HTC’s February financial filing has showed that whilst the Taiwanese smartphone maker’s revenues have climbed between January and February, the company is still on track for a disastrous quarter, as records show revenues are still down compared to last year.

The company announced that unaudited consolidated revenues for February 2012 totaled NT$20,294 million ($687.4 million), down 36.79% from the same period last year, while revenues from January and February combined reached NT$36,910 million ($1.25 billion), down 45.01% year-over-year.

In January, HTC’s revenues fell to NT$16,615 million ($562.8 million), which was down more than 50% on the previous year, but the company has started to slowly recover from the competitive Christmas period, after feeling pressure from increased sales of Apple and Samsung smartphones.

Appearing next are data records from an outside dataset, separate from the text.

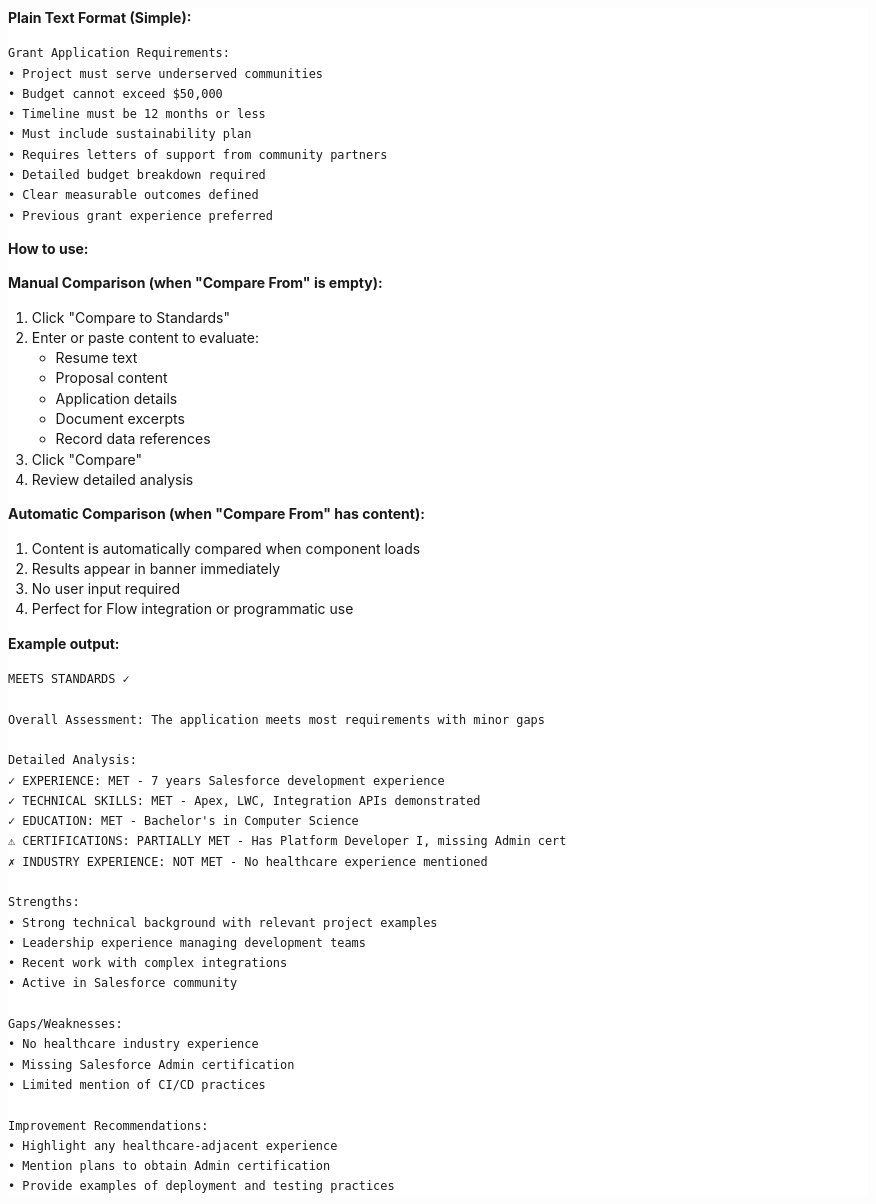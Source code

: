 **Plain Text Format (Simple):**
```
Grant Application Requirements:
• Project must serve underserved communities
• Budget cannot exceed $50,000
• Timeline must be 12 months or less
• Must include sustainability plan
• Requires letters of support from community partners
• Detailed budget breakdown required
• Clear measurable outcomes defined
• Previous grant experience preferred
```

**How to use:**

**Manual Comparison (when "Compare From" is empty):**
1. Click "Compare to Standards"
2. Enter or paste content to evaluate:
   - Resume text
   - Proposal content
   - Application details
   - Document excerpts
   - Record data references
3. Click "Compare"
4. Review detailed analysis

**Automatic Comparison (when "Compare From" has content):**
1. Content is automatically compared when component loads
2. Results appear in banner immediately
3. No user input required
4. Perfect for Flow integration or programmatic use

**Example output:**
```
MEETS STANDARDS ✓

Overall Assessment: The application meets most requirements with minor gaps

Detailed Analysis:
✓ EXPERIENCE: MET - 7 years Salesforce development experience
✓ TECHNICAL SKILLS: MET - Apex, LWC, Integration APIs demonstrated
✓ EDUCATION: MET - Bachelor's in Computer Science
⚠ CERTIFICATIONS: PARTIALLY MET - Has Platform Developer I, missing Admin cert
✗ INDUSTRY EXPERIENCE: NOT MET - No healthcare experience mentioned

Strengths:
• Strong technical background with relevant project examples
• Leadership experience managing development teams
• Recent work with complex integrations
• Active in Salesforce community

Gaps/Weaknesses:
• No healthcare industry experience
• Missing Salesforce Admin certification
• Limited mention of CI/CD practices

Improvement Recommendations:
• Highlight any healthcare-adjacent experience
• Mention plans to obtain Admin certification
• Provide examples of deployment and testing practices
```
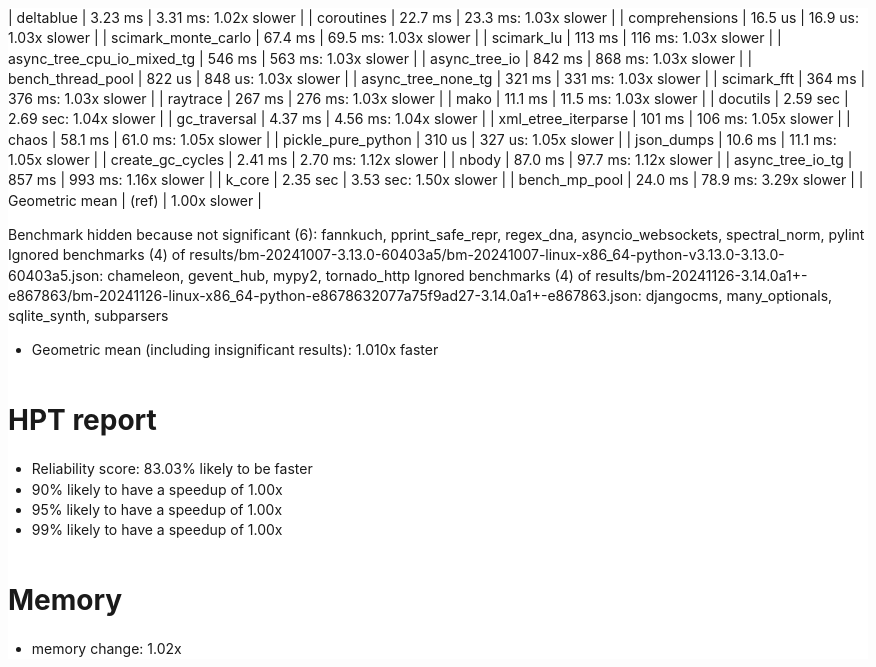 | deltablue                  | 3.23 ms                                                | 3.31 ms: 1.02x slower                                                  |
| coroutines                 | 22.7 ms                                                | 23.3 ms: 1.03x slower                                                  |
| comprehensions             | 16.5 us                                                | 16.9 us: 1.03x slower                                                  |
| scimark_monte_carlo        | 67.4 ms                                                | 69.5 ms: 1.03x slower                                                  |
| scimark_lu                 | 113 ms                                                 | 116 ms: 1.03x slower                                                   |
| async_tree_cpu_io_mixed_tg | 546 ms                                                 | 563 ms: 1.03x slower                                                   |
| async_tree_io              | 842 ms                                                 | 868 ms: 1.03x slower                                                   |
| bench_thread_pool          | 822 us                                                 | 848 us: 1.03x slower                                                   |
| async_tree_none_tg         | 321 ms                                                 | 331 ms: 1.03x slower                                                   |
| scimark_fft                | 364 ms                                                 | 376 ms: 1.03x slower                                                   |
| raytrace                   | 267 ms                                                 | 276 ms: 1.03x slower                                                   |
| mako                       | 11.1 ms                                                | 11.5 ms: 1.03x slower                                                  |
| docutils                   | 2.59 sec                                               | 2.69 sec: 1.04x slower                                                 |
| gc_traversal               | 4.37 ms                                                | 4.56 ms: 1.04x slower                                                  |
| xml_etree_iterparse        | 101 ms                                                 | 106 ms: 1.05x slower                                                   |
| chaos                      | 58.1 ms                                                | 61.0 ms: 1.05x slower                                                  |
| pickle_pure_python         | 310 us                                                 | 327 us: 1.05x slower                                                   |
| json_dumps                 | 10.6 ms                                                | 11.1 ms: 1.05x slower                                                  |
| create_gc_cycles           | 2.41 ms                                                | 2.70 ms: 1.12x slower                                                  |
| nbody                      | 87.0 ms                                                | 97.7 ms: 1.12x slower                                                  |
| async_tree_io_tg           | 857 ms                                                 | 993 ms: 1.16x slower                                                   |
| k_core                     | 2.35 sec                                               | 3.53 sec: 1.50x slower                                                 |
| bench_mp_pool              | 24.0 ms                                                | 78.9 ms: 3.29x slower                                                  |
| Geometric mean             | (ref)                                                  | 1.00x slower                                                           |

Benchmark hidden because not significant (6): fannkuch, pprint_safe_repr, regex_dna, asyncio_websockets, spectral_norm, pylint
Ignored benchmarks (4) of results/bm-20241007-3.13.0-60403a5/bm-20241007-linux-x86_64-python-v3.13.0-3.13.0-60403a5.json: chameleon, gevent_hub, mypy2, tornado_http
Ignored benchmarks (4) of results/bm-20241126-3.14.0a1+-e867863/bm-20241126-linux-x86_64-python-e8678632077a75f9ad27-3.14.0a1+-e867863.json: djangocms, many_optionals, sqlite_synth, subparsers

- Geometric mean (including insignificant results): 1.010x faster
# HPT report

- Reliability score: 83.03% likely to be faster
- 90% likely to have a speedup of 1.00x
- 95% likely to have a speedup of 1.00x
- 99% likely to have a speedup of 1.00x

# Memory
- memory change: 1.02x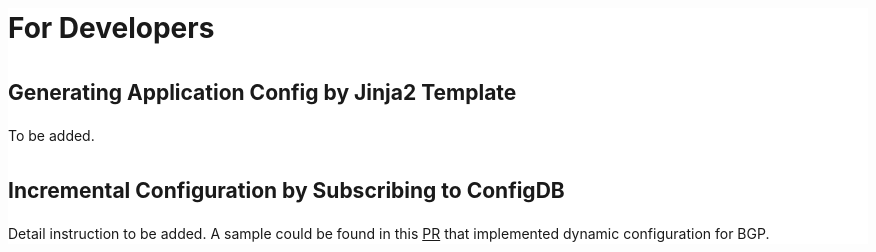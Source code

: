 For Developers
==============

Generating Application Config by Jinja2 Template
------------------------------------------------

To be added.

Incremental Configuration by Subscribing to ConfigDB
----------------------------------------------------

Detail instruction to be added. A sample could be found in this
[PR](https://github.com/Azure/sonic-buildimage/pull/861) that
implemented dynamic configuration for BGP.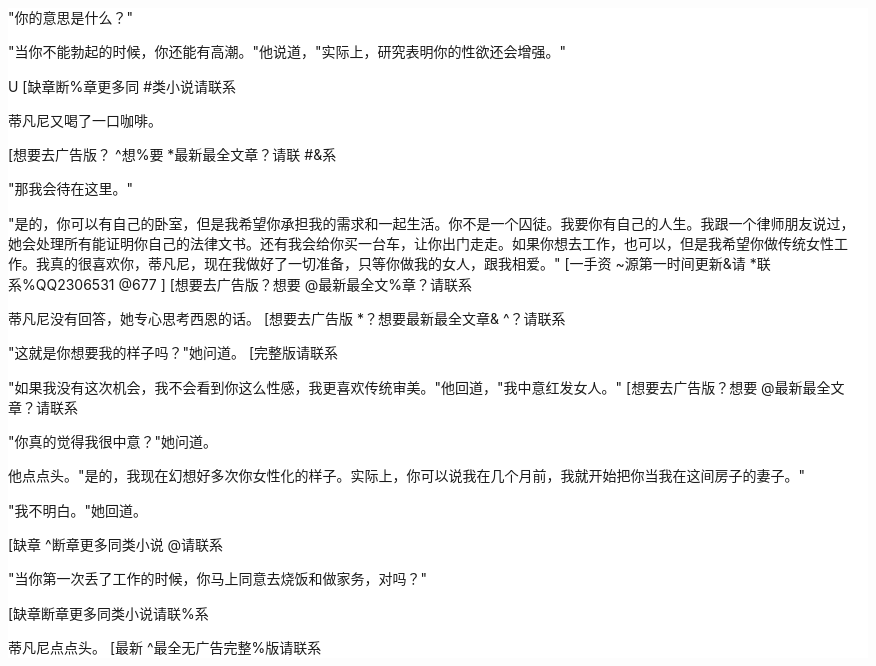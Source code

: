 "你的意思是什么？"



"当你不能勃起的时候，你还能有高潮。"他说道，"实际上，研究表明你的性欲还会增强。"



U [缺章断%章更多同 #类小说请联系



蒂凡尼又喝了一口咖啡。



 [想要去广告版？ ^想%要 *最新最全文章？请联 #&系



"那我会待在这里。"





"是的，你可以有自己的卧室，但是我希望你承担我的需求和一起生活。你不是一个囚徒。我要你有自己的人生。我跟一个律师朋友说过，她会处理所有能证明你自己的法律文书。还有我会给你买一台车，让你出门走走。如果你想去工作，也可以，但是我希望你做传统女性工作。我真的很喜欢你，蒂凡尼，现在我做好了一切准备，只等你做我的女人，跟我相爱。" [一手资 ~源第一时间更新&请 *联系%QQ2306531 @677 ] [想要去广告版？想要 @最新最全文%章？请联系





蒂凡尼没有回答，她专心思考西恩的话。 [想要去广告版 *？想要最新最全文章& ^？请联系



"这就是你想要我的样子吗？"她问道。 [完整版请联系





"如果我没有这次机会，我不会看到你这么性感，我更喜欢传统审美。"他回道，"我中意红发女人。" [想要去广告版？想要 @最新最全文章？请联系



"你真的觉得我很中意？"她问道。





他点点头。"是的，我现在幻想好多次你女性化的样子。实际上，你可以说我在几个月前，我就开始把你当我在这间房子的妻子。"





"我不明白。"她回道。



 [缺章 ^断章更多同类小说 @请联系



"当你第一次丢了工作的时候，你马上同意去烧饭和做家务，对吗？"



 [缺章断章更多同类小说请联%系



蒂凡尼点点头。 [最新 ^最全无广告完整%版请联系
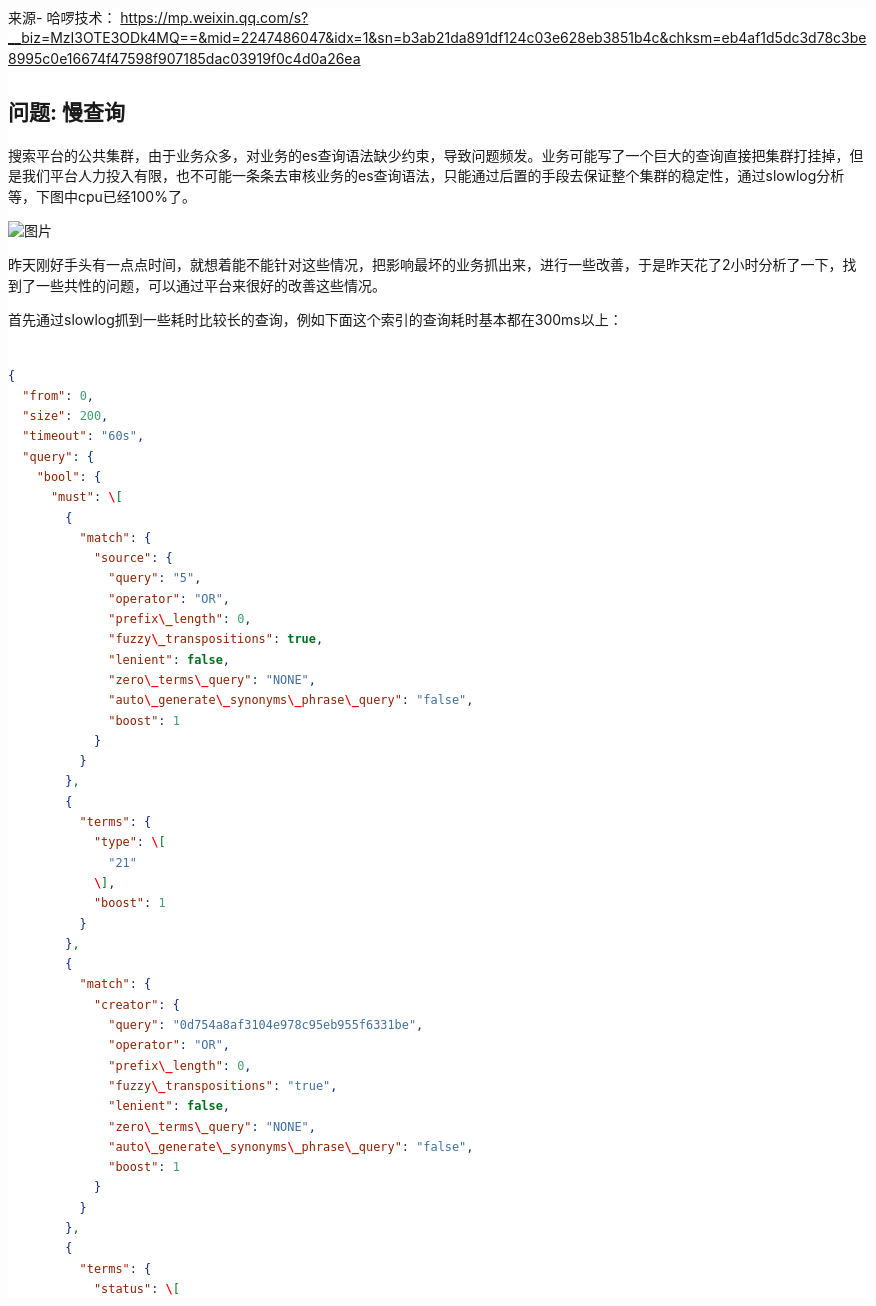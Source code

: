 来源- 哈啰技术： https://mp.weixin.qq.com/s?__biz=MzI3OTE3ODk4MQ==&mid=2247486047&idx=1&sn=b3ab21da891df124c03e628eb3851b4c&chksm=eb4af1d5dc3d78c3be8995c0e16674f47598f907185dac03919f0c4d0a26ea
## 问题: 慢查询

搜索平台的公共集群，由于业务众多，对业务的es查询语法缺少约束，导致问题频发。业务可能写了一个巨大的查询直接把集群打挂掉，但是我们平台人力投入有限，也不可能一条条去审核业务的es查询语法，只能通过后置的手段去保证整个集群的稳定性，通过slowlog分析等，下图中cpu已经100%了。



![图片](https://mmbiz.qpic.cn/mmbiz_jpg/xdDaByDutCiaxgpvN8NTC5QkBPnjhKuG2sVzAgNYHML7DCP3moQB0S7zyEW80xQVMdaTV2AEuYLxjibrBzpSICBA/640?wx_fmt=jpeg&wxfrom=5&wx_lazy=1&wx_co=1)



昨天刚好手头有一点点时间，就想着能不能针对这些情况，把影响最坏的业务抓出来，进行一些改善，于是昨天花了2小时分析了一下，找到了一些共性的问题，可以通过平台来很好的改善这些情况。



首先通过slowlog抓到一些耗时比较长的查询，例如下面这个索引的查询耗时基本都在300ms以上：

```json

{
  "from": 0,
  "size": 200,
  "timeout": "60s",
  "query": {
    "bool": {
      "must": \[
        {
          "match": {
            "source": {
              "query": "5",
              "operator": "OR",
              "prefix\_length": 0,
              "fuzzy\_transpositions": true,
              "lenient": false,
              "zero\_terms\_query": "NONE",
              "auto\_generate\_synonyms\_phrase\_query": "false",
              "boost": 1
            }
          }
        },
        {
          "terms": {
            "type": \[
              "21"
            \],
            "boost": 1
          }
        },
        {
          "match": {
            "creator": {
              "query": "0d754a8af3104e978c95eb955f6331be",
              "operator": "OR",
              "prefix\_length": 0,
              "fuzzy\_transpositions": "true",
              "lenient": false,
              "zero\_terms\_query": "NONE",
              "auto\_generate\_synonyms\_phrase\_query": "false",
              "boost": 1
            }
          }
        },
        {
          "terms": {
            "status": \[
```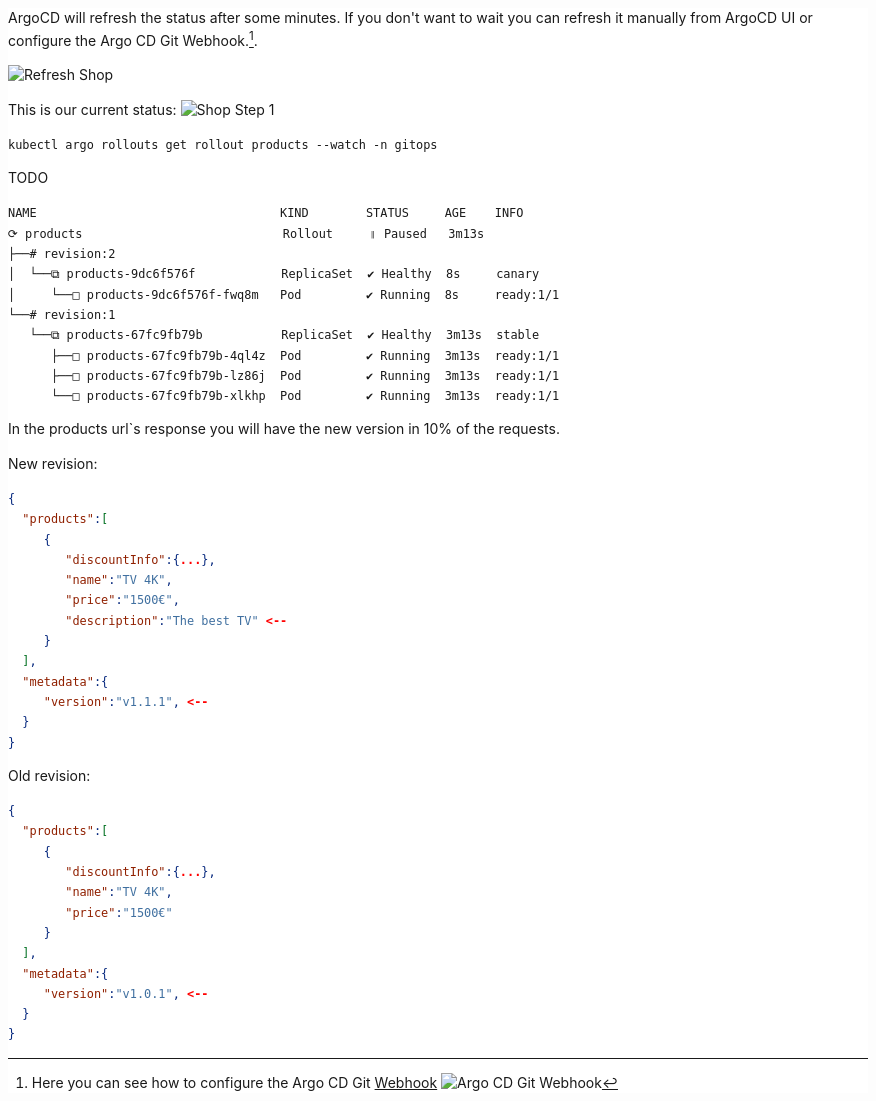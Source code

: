 ArgoCD will refresh the status after some minutes. If you don't want to wait you can refresh it manually from ArgoCD UI or configure the Argo CD Git Webhook.[^note2].
 
[^note2]:
    Here you can see how to configure the Argo CD Git [Webhook]( https://argo-cd.readthedocs.io/en/stable/operator-manual/webhook/)
    ![Argo CD Git Webhook](https://github.com/davidseve/cloud-native-deployment-strategies/raw/main/images/ArgoCD-webhook.png)

![Refresh Shop](https://github.com/davidseve/cloud-native-deployment-strategies/raw/main/images/ArgoCD-Shop-Refresh.png)

This is our current status:
![Shop Step 1](https://github.com/davidseve/cloud-native-deployment-strategies/raw/main/images/canary-rollout-mesh-step-1.png)

```
kubectl argo rollouts get rollout products --watch -n gitops
```
TODO
```
NAME                                  KIND        STATUS     AGE    INFO
⟳ products                            Rollout     ॥ Paused   3m13s  
├──# revision:2                                                     
│  └──⧉ products-9dc6f576f            ReplicaSet  ✔ Healthy  8s     canary
│     └──□ products-9dc6f576f-fwq8m   Pod         ✔ Running  8s     ready:1/1
└──# revision:1                                                     
   └──⧉ products-67fc9fb79b           ReplicaSet  ✔ Healthy  3m13s  stable
      ├──□ products-67fc9fb79b-4ql4z  Pod         ✔ Running  3m13s  ready:1/1
      ├──□ products-67fc9fb79b-lz86j  Pod         ✔ Running  3m13s  ready:1/1
      └──□ products-67fc9fb79b-xlkhp  Pod         ✔ Running  3m13s  ready:1/1
```

In the products url`s response you will have the new version in 10% of the requests.

New revision:
```json
{
  "products":[
     {
        "discountInfo":{...},
        "name":"TV 4K",
        "price":"1500€",
        "description":"The best TV" <--
     }
  ],
  "metadata":{
     "version":"v1.1.1", <--
  }
}
```

Old revision:
```json
{
  "products":[
     {
        "discountInfo":{...},
        "name":"TV 4K",
        "price":"1500€"
     }
  ],
  "metadata":{
     "version":"v1.0.1", <--
  }
}
```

It’s not an unexpected decline for HTC, the company has been budgeting for another quarterly decline, estimating that it could see a 36% drop in revenue compared to the final quarter of 2011.

The company estimates that revenues in Q1 2012 will fall to to $2.20-2.37 billion (T$65 billion – T$70 billion) from $3.44 billion (T$101.42 billion) in the previous quarter, however it believes its issues to be “short term”.

HTC’s believes that by concentrating on ‘hero’ phones, it can reverse its decline and start to compete again in the smartphone market. The company recently introduced its One range of Android smartphones, focusing on impressive hardware and software features rather than a hardware specification bump.

We played with the devices and believe the company may have come “back to form”.

For HTC, it’s all about the long game. The HTC One X, One V and One S will go on sale in April, only then will be be able to see if its strategy has worked out.